> **Records shown**:
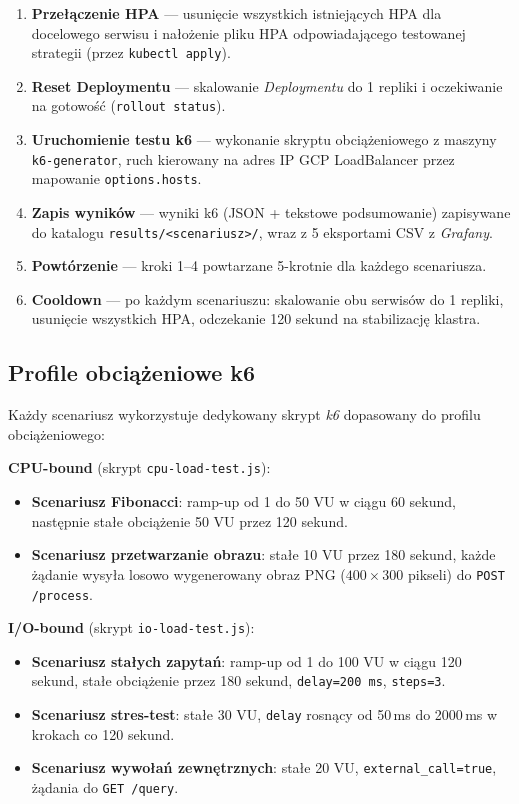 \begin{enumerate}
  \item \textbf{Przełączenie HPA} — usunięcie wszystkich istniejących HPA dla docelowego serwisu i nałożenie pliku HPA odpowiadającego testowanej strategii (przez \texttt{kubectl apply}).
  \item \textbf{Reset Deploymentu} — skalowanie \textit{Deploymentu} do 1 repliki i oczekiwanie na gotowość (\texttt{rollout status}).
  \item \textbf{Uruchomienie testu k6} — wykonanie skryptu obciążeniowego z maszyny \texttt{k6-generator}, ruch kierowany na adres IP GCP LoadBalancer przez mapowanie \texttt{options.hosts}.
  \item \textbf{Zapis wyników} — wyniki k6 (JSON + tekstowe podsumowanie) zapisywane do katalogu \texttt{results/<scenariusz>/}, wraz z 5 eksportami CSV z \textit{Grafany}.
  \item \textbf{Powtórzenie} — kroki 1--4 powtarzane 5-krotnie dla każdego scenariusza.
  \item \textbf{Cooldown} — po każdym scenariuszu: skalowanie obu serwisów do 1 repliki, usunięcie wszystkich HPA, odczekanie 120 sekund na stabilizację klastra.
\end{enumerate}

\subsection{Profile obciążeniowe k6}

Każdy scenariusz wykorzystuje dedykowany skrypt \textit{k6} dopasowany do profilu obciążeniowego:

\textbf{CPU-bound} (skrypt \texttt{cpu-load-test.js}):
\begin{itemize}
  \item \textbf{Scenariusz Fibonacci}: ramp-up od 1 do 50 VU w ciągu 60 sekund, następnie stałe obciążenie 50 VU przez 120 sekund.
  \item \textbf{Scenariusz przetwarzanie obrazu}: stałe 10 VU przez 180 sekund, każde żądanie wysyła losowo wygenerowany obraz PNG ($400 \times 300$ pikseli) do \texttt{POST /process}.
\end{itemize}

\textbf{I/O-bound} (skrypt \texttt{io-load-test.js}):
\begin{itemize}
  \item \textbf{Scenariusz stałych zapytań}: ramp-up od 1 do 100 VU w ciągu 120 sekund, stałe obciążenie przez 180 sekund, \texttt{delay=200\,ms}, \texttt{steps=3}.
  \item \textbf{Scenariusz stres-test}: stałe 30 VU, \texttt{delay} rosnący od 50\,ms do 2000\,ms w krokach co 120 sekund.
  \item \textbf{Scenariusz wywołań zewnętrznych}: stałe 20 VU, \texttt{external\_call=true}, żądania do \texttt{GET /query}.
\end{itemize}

==

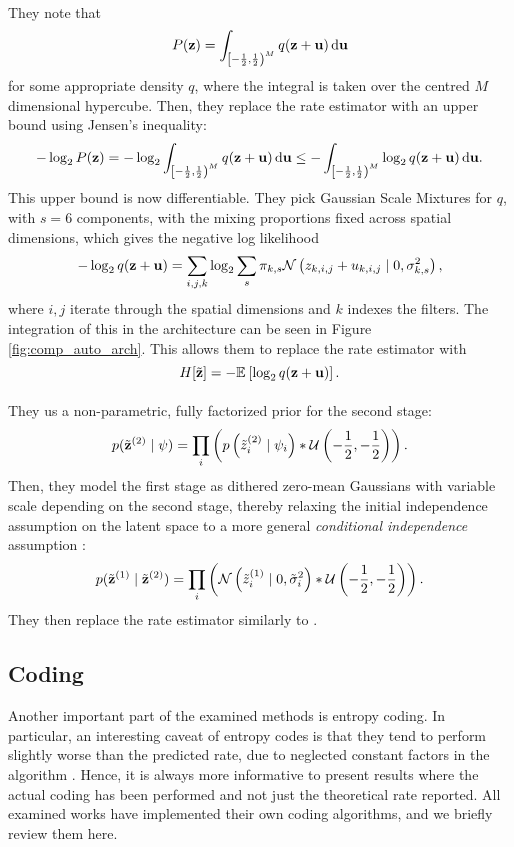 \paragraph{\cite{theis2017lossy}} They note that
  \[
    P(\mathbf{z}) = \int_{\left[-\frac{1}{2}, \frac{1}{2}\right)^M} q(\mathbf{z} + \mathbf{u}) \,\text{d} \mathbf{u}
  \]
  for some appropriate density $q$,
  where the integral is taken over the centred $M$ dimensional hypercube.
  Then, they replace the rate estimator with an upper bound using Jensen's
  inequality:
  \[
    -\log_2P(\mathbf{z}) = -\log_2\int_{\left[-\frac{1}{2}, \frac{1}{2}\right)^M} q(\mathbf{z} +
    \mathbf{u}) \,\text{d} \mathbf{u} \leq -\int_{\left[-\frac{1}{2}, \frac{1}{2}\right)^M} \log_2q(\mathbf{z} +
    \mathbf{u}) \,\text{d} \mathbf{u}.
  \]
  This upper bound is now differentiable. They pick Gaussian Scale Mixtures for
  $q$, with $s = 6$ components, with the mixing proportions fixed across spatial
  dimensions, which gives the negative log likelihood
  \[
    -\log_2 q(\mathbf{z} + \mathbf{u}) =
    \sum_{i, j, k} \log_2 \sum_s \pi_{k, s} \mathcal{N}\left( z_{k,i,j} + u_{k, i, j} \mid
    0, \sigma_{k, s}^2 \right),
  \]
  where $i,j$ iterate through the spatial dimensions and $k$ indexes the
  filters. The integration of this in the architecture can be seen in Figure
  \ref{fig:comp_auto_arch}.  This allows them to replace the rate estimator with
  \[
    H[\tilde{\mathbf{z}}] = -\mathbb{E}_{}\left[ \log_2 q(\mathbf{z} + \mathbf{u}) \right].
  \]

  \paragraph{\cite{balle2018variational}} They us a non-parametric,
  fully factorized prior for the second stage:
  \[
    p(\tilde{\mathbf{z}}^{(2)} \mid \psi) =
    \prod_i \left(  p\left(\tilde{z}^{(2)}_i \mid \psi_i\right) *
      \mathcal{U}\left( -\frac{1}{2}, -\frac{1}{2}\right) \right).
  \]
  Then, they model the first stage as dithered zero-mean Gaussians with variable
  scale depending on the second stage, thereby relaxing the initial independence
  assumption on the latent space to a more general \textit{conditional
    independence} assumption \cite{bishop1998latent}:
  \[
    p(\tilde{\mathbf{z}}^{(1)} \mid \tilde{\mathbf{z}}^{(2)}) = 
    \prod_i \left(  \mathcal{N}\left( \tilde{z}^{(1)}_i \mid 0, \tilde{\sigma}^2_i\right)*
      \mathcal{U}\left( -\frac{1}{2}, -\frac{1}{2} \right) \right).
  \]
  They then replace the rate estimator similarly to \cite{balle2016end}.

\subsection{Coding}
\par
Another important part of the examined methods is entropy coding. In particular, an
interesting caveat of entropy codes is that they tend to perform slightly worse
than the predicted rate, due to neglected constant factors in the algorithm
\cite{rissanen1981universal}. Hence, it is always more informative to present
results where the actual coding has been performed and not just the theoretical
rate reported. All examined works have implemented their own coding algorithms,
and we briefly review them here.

> **Exercise requirements**: Show, from the material above, each line that includes the string "usunięcie".

> **Answer section**:
  \item \textbf{Przełączenie HPA} — usunięcie wszystkich istniejących HPA dla docelowego serwisu i nałożenie pliku HPA odpowiadającego testowanej strategii (przez \texttt{kubectl apply}).
  \item \textbf{Cooldown} — po każdym scenariuszu: skalowanie obu serwisów do 1 repliki, usunięcie wszystkich HPA, odczekanie 120 sekund na stabilizację klastra.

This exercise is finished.